(Items from a data source)
::::::::::

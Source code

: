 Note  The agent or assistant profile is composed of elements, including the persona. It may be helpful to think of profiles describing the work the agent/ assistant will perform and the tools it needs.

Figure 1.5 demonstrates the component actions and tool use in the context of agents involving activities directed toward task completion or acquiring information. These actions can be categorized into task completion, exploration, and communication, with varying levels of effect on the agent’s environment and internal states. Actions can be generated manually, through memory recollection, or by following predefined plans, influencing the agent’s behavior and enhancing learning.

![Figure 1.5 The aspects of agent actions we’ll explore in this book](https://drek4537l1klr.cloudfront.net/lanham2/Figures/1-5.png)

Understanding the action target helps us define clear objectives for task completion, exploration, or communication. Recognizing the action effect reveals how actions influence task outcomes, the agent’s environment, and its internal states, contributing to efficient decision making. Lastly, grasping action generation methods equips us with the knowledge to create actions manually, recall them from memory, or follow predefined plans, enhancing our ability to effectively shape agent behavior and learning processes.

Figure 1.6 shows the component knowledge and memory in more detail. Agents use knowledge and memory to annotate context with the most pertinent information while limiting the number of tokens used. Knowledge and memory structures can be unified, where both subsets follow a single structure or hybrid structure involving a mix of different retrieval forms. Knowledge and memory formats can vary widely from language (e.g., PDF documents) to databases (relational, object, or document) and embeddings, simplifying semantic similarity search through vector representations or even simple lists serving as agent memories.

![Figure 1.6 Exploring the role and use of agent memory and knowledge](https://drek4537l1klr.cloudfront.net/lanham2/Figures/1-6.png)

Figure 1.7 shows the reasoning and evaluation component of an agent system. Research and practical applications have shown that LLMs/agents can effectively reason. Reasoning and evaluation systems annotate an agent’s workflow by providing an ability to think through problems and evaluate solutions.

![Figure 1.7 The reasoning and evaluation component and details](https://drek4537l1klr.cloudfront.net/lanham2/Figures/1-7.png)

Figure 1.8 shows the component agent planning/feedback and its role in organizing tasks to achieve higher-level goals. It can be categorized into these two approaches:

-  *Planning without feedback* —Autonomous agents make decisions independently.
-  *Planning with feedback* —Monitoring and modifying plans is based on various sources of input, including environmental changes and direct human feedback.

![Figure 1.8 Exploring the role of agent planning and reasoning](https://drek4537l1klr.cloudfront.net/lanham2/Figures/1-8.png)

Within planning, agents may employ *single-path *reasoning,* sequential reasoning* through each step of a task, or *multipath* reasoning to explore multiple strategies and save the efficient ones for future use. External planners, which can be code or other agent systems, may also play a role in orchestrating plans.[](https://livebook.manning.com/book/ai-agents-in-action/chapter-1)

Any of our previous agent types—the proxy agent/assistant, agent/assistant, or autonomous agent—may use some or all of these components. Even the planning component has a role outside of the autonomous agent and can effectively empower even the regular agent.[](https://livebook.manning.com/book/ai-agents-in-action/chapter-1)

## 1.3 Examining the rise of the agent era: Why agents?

::::::::::

◆ YOUR OBJECTIVE: Output the lines of the records above exactly as they appear, from the line containing "direct human feedback." through the line containing "1.8 Exploring the".

◆ TASK ANSWER:
-  *Planning with feedback* —Monitoring and modifying plans is based on various sources of input, including environmental changes and direct human feedback.

![Figure 1.8 Exploring the role of agent planning and reasoning](https://drek4537l1klr.cloudfront.net/lanham2/Figures/1-8.png)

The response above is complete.